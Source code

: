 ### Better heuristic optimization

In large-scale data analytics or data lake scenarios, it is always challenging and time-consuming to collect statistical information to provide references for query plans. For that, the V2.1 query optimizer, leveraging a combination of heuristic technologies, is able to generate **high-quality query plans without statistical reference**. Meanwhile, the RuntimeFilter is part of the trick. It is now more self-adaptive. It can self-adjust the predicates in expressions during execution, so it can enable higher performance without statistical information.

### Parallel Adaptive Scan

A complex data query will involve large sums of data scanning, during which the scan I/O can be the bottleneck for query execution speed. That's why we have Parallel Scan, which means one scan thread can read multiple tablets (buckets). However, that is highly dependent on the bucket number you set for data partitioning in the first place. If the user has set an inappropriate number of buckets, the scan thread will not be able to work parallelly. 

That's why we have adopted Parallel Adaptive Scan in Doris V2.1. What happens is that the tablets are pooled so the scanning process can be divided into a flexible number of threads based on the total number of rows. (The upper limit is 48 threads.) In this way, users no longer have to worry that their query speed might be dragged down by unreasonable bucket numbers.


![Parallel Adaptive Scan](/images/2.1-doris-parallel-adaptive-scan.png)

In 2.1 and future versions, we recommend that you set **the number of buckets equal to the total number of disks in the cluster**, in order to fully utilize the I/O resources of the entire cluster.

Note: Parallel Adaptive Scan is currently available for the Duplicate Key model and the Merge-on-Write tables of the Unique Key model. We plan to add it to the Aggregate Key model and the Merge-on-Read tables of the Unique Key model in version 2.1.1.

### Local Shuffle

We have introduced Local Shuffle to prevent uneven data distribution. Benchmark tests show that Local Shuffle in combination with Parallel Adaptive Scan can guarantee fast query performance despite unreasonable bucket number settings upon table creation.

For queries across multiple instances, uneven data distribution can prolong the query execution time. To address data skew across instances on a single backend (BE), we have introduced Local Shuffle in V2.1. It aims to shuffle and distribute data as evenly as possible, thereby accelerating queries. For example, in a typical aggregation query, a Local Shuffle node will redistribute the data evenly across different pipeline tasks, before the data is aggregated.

= What to produce =
Reproduce verbatim the lines above, from the line with "Better heuristic optimization" through the line with "In large-scale data".

= Answer box =
: ### Better heuristic optimization

In large-scale data analytics or data lake scenarios, it is always challenging and time-consuming to collect statistical information to provide references for query plans. For that, the V2.1 query optimizer, leveraging a combination of heuristic technologies, is able to generate **high-quality query plans without statistical reference**. Meanwhile, the RuntimeFilter is part of the trick. It is now more self-adaptive. It can self-adjust the predicates in expressions during execution, so it can enable higher performance without statistical information.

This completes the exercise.